For the nearly 20 years that I've lived in the UAE, travelling home was simple.
I would fly a little over three hours to Delhi. After a short layover, another two-hour flight would take me to Imphal, the capital of India’s north-eastern state of Manipur. From there, it was just 45 minutes by road to my hometown of Churachandpur.
Door-to-door, the journey was straightforward. Long, perhaps, but predictable.
That changed in 2023, when violence erupted in Manipur between the majority Meitei community and tribal groups. The conflict has displaced thousands and divided the state along ethnic lines. For many tribal communities like mine, travelling through Imphal, where a majority of the Meitei community live, became effectively impossible – including the use of the airport.
My journey home suddenly required a detour.
Instead of flying into Manipur, tribal communities from Churachandpur travel to Aizawl, capital of neighbouring Mizoram. From there, reaching Churachandpur involves a winding 10-hour road trip through hills and forests, along narrow mountain roads that twist through India’s remote north-east.
The drive is beautiful, but it is not easy.
It is the sort of journey that begins before sunrise and ends long after dark, passing through small towns, police checkpoints and stretches of road where mobile connectivity disappears.
Still, it's become the new normal for the tribal communities. The long way home.
I took the trip at the end of February – my first time home since the 2023 conflict began. I left Abu Dhabi and travelled to India, knowing the final leg would involve the 10-hour drive. What I did not anticipate was that another conflict – this time thousands of kilometres away in my second home – would complicate the journey even on my way back.
The day I made the same drive back again to catch a flight out of India, on February 28, was the same day US President Donald Trump decided to declare war on Iran. Reading the headlines through spotty mobile internet as our 4X4 navigated the sharp mountain bends, the war felt distant at first.
Despite the US bombings in Iran, I decided to go ahead with the journey anyway. The UAE has always felt safe, even as conflicts escalate across the region.
But as Iran began launching waves of missiles and drones towards targets across the Gulf, the war was no longer something happening somewhere else. As flights were cancelled, the journey I had planned so carefully began to unravel.
Soon after arriving back in Aizawl, my original flight for March 2 was suspended, as was the one on March 3. As things escalated and airspaces closed, I found myself returning home to Churachandpur, making the 10-hour journey once again.

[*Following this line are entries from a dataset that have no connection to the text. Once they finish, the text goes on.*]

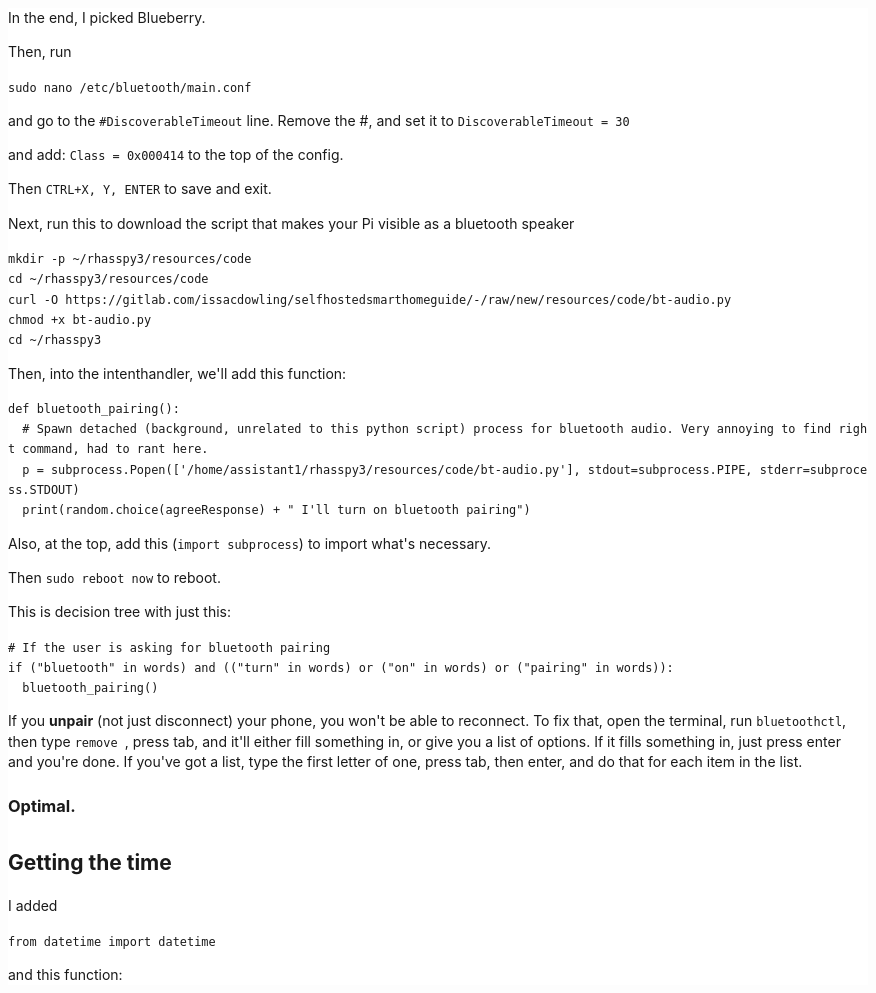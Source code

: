 In the end, I picked Blueberry.

Then, run 
```
sudo nano /etc/bluetooth/main.conf
```
and go to the `#DiscoverableTimeout` line. Remove the #, and set it to `DiscoverableTimeout = 30`

and add:
`Class = 0x000414` to the top of the config.

Then `CTRL+X, Y, ENTER` to save and exit.

Next, run this to download the script that makes your Pi visible as a bluetooth speaker
```
mkdir -p ~/rhasspy3/resources/code
cd ~/rhasspy3/resources/code
curl -O https://gitlab.com/issacdowling/selfhostedsmarthomeguide/-/raw/new/resources/code/bt-audio.py
chmod +x bt-audio.py
cd ~/rhasspy3
```

Then, into the intenthandler, we'll add this function:
```
def bluetooth_pairing():
  # Spawn detached (background, unrelated to this python script) process for bluetooth audio. Very annoying to find right command, had to rant here.
  p = subprocess.Popen(['/home/assistant1/rhasspy3/resources/code/bt-audio.py'], stdout=subprocess.PIPE, stderr=subprocess.STDOUT)
  print(random.choice(agreeResponse) + " I'll turn on bluetooth pairing")
```

Also, at the top, add this (`import subprocess`) to import what's necessary.

Then `sudo reboot now` to reboot.

This is decision tree with just this:
```
# If the user is asking for bluetooth pairing
if ("bluetooth" in words) and (("turn" in words) or ("on" in words) or ("pairing" in words)):
  bluetooth_pairing()
```

If you **unpair** (not just disconnect) your phone, you won't be able to reconnect. To fix that, open the terminal, run `bluetoothctl`, then type `remove `, press tab, and it'll either fill something in, or give you a list of options. If it fills something in, just press enter and you're done. If you've got a list, type the first letter of one, press tab, then enter, and do that for each item in the list.

### Optimal.

## Getting the time

I added
```
from datetime import datetime
```
and this function:
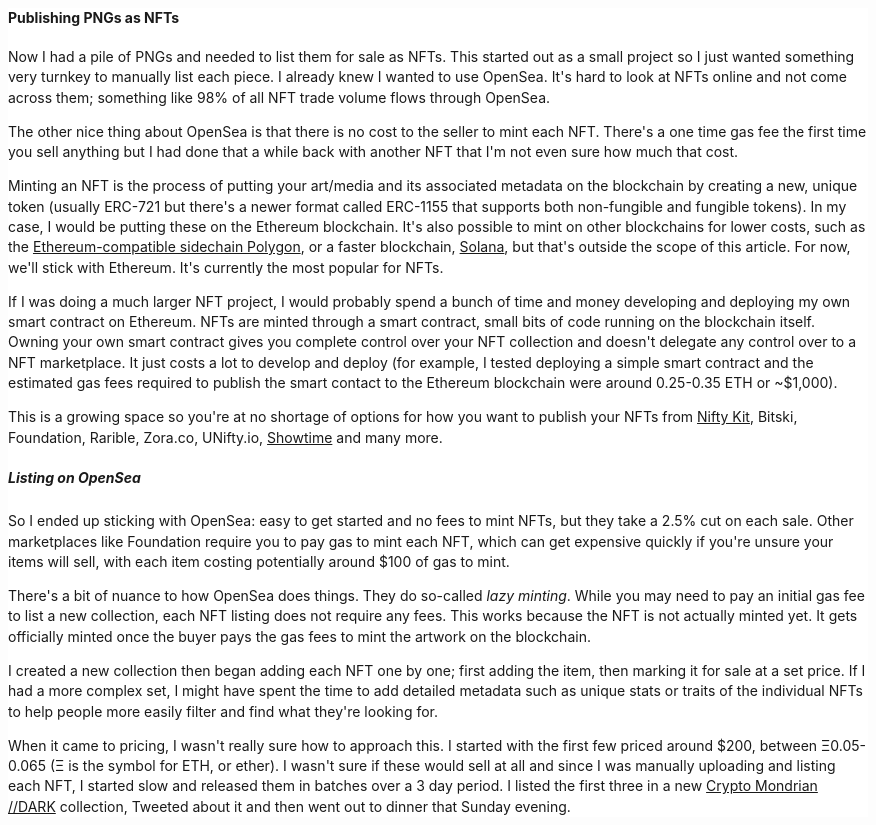 #### Publishing PNGs as NFTs

Now I had a pile of PNGs and needed to list them for sale as NFTs. This started out as a small project so I just wanted something very turnkey to manually list each piece. I already knew I wanted to use OpenSea. It's hard to look at NFTs online and not come across them; something like 98% of all NFT trade volume flows through OpenSea.

The other nice thing about OpenSea is that there is no cost to the seller to mint each NFT. There's a one time gas fee the first time you sell anything but I had done that a while back with another NFT that I'm not even sure how much that cost.

Minting an NFT is the process of putting your art/media and its associated metadata on the blockchain by creating a new, unique token (usually ERC-721 but there's a newer format called ERC-1155 that supports both non-fungible and fungible tokens). In my case, I would be putting these on the Ethereum blockchain. It's also possible to mint on other blockchains for lower costs, such as the [Ethereum-compatible sidechain Polygon](https://rainbow.me/learn/a-beginners-guide-to-layer-2-networks "A Beginner's Guide to Layer 2 Networks"), or a faster blockchain, [Solana](https://solana.com/), but that's outside the scope of this article. For now, we'll stick with Ethereum. It's currently the most popular for NFTs.

If I was doing a much larger NFT project, I would probably spend a bunch of time and money developing and deploying my own smart contract on Ethereum. NFTs are minted through a smart contract, small bits of code running on the blockchain itself. Owning your own smart contract gives you complete control over your NFT collection and doesn't delegate any control over to a NFT marketplace. It just costs a lot to develop and deploy (for example, I tested deploying a simple smart contract and the estimated gas fees required to publish the smart contact to the Ethereum blockchain were around 0.25-0.35 ETH or ~$1,000).

This is a growing space so you're at no shortage of options for how you want to publish your NFTs from [Nifty Kit](https://niftykit.com/), Bitski, Foundation, Rarible, Zora.co, UNifty.io, [Showtime](https://tryshowtime.com/) and many more.

##### Listing on OpenSea

So I ended up sticking with OpenSea: easy to get started and no fees to mint NFTs, but they take a 2.5% cut on each sale. Other marketplaces like Foundation require you to pay gas to mint each NFT, which can get expensive quickly if you're unsure your items will sell, with each item costing potentially around $100 of gas to mint.

There's a bit of nuance to how OpenSea does things. They do so-called _lazy minting_. While you may need to pay an initial gas fee to list a new collection, each NFT listing does not require any fees. This works because the NFT is not actually minted yet. It gets officially minted once the buyer pays the gas fees to mint the artwork on the blockchain.

I created a new collection then began adding each NFT one by one; first adding the item, then marking it for sale at a set price. If I had a more complex set, I might have spent the time to add detailed metadata such as unique stats or traits of the individual NFTs to help people more easily filter and find what they're looking for.

When it came to pricing, I wasn't really sure how to approach this. I started with the first few priced around $200, between Ξ0.05-0.065 (Ξ is the symbol for ETH, or ether). I wasn't sure if these would sell at all and since I was manually uploading and listing each NFT, I started slow and released them in batches over a 3 day period. I listed the first three in a new [Crypto Mondrian //DARK](https://opensea.io/collection/cryptomondrian "A new take on the classic Mondrian abstract paintings. All NFTs unique and created using generative code. Limited edition of 100 NFTs.") collection, Tweeted about it and then went out to dinner that Sunday evening.
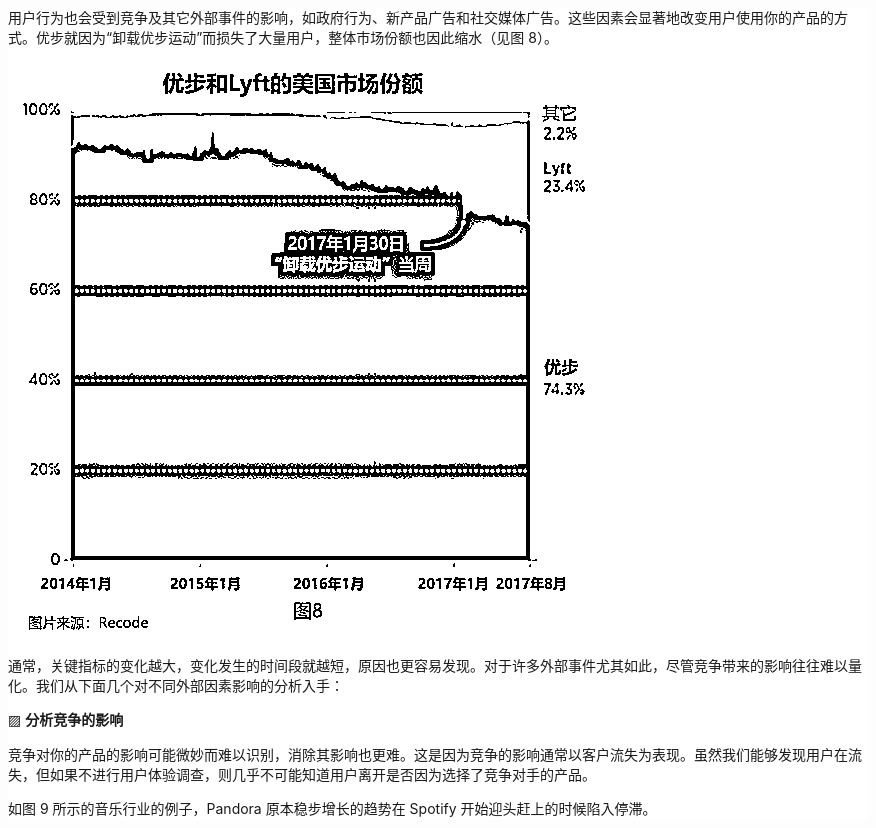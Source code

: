 用户行为也会受到竞争及其它外部事件的影响，如政府行为、新产品广告和社交媒体广告。这些因素会显著地改变用户使用你的产品的方式。优步就因为“卸载优步运动”而损失了大量用户，整体市场份额也因此缩水（见图 8）。

![](img/fec8be1891ef153742dd65afc91ff17c.png)

通常，关键指标的变化越大，变化发生的时间段就越短，原因也更容易发现。对于许多外部事件尤其如此，尽管竞争带来的影响往往难以量化。我们从下面几个对不同外部因素影响的分析入手：

▨ **分析竞争的影响**

竞争对你的产品的影响可能微妙而难以识别，消除其影响也更难。这是因为竞争的影响通常以客户流失为表现。虽然我们能够发现用户在流失，但如果不进行用户体验调查，则几乎不可能知道用户离开是否因为选择了竞争对手的产品。

如图 9 所示的音乐行业的例子，Pandora 原本稳步增长的趋势在 Spotify 开始迎头赶上的时候陷入停滞。
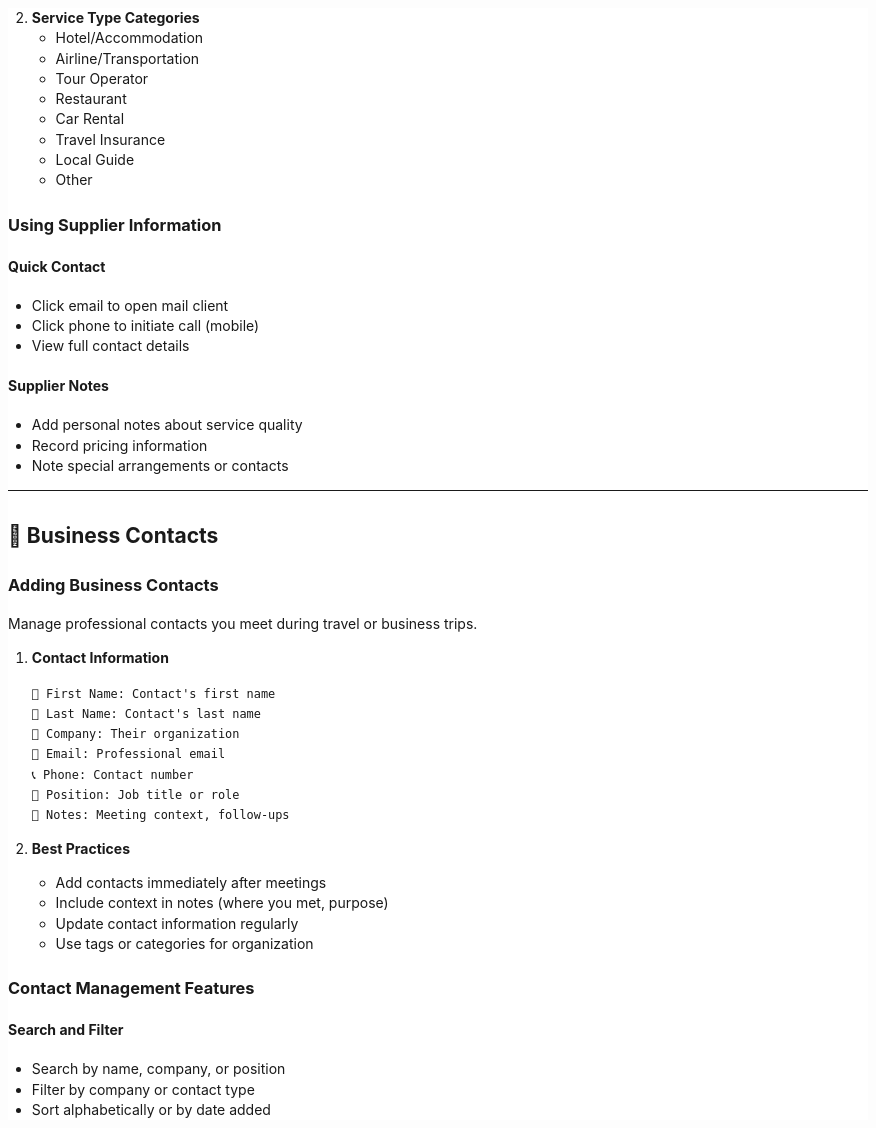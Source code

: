 2. **Service Type Categories**
   - Hotel/Accommodation
   - Airline/Transportation
   - Tour Operator
   - Restaurant
   - Car Rental
   - Travel Insurance
   - Local Guide
   - Other

### Using Supplier Information

#### Quick Contact
- Click email to open mail client
- Click phone to initiate call (mobile)
- View full contact details

#### Supplier Notes
- Add personal notes about service quality
- Record pricing information
- Note special arrangements or contacts

---

## 👥 Business Contacts

### Adding Business Contacts

Manage professional contacts you meet during travel or business trips.

1. **Contact Information**
   ```
   👤 First Name: Contact's first name
   👤 Last Name: Contact's last name
   🏢 Company: Their organization
   📧 Email: Professional email
   📞 Phone: Contact number
   💼 Position: Job title or role
   📝 Notes: Meeting context, follow-ups
   ```

2. **Best Practices**
   - Add contacts immediately after meetings
   - Include context in notes (where you met, purpose)
   - Update contact information regularly
   - Use tags or categories for organization

### Contact Management Features

#### Search and Filter
- Search by name, company, or position
- Filter by company or contact type
- Sort alphabetically or by date added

In total, I drove that 10-hour road four times on this trip – back and forth through the same hills, the same bends in the road, passing the same roadside stalls selling tea and snacks to one-off travellers.
Each journey began to blur into the next.
While I enjoyed the unplanned stay, it was a strange way to experience home: moving constantly between departure and arrival, unsure which journey would finally take me where I needed to be.
My life in Abu Dhabi, my second home, was waiting for me. I have lived in the UAE for two decades. My work is there. My routines are set. Even my two cats were waiting for me back in my apartment, being looked after by a patient cat-sitter who sent daily updates and photos.
Eventually, after multiple cancelled flights, I realised the only way back was to change my plans entirely. Instead of waiting for my original airline to change or cancel my flight for the third time, I managed to get a seat on an Emirates flight from Delhi to Dubai on March 10. It was significantly more expensive but, by then, certainty felt more valuable.
When the packed plane finally lifted off, the relief was immediate. After weeks of uncertainty, the journey was finally moving in the right direction.
A mere three hours later, we landed in Dubai.
Later that night, when I unlocked the door to my Abu Dhabi apartment, my cats greeted me with a mixture of curiosity and mild reproach for my prolonged absence.
It was a small, ordinary moment, but one of great relief.
For many people living between countries, mobility often feels like a given. It's easy to assume that these routes and connections will always exist.
But sometimes the world reminds you how fragile those connections really are.
My long way home had never been quite so arduous – and I have never been more grateful to arrive.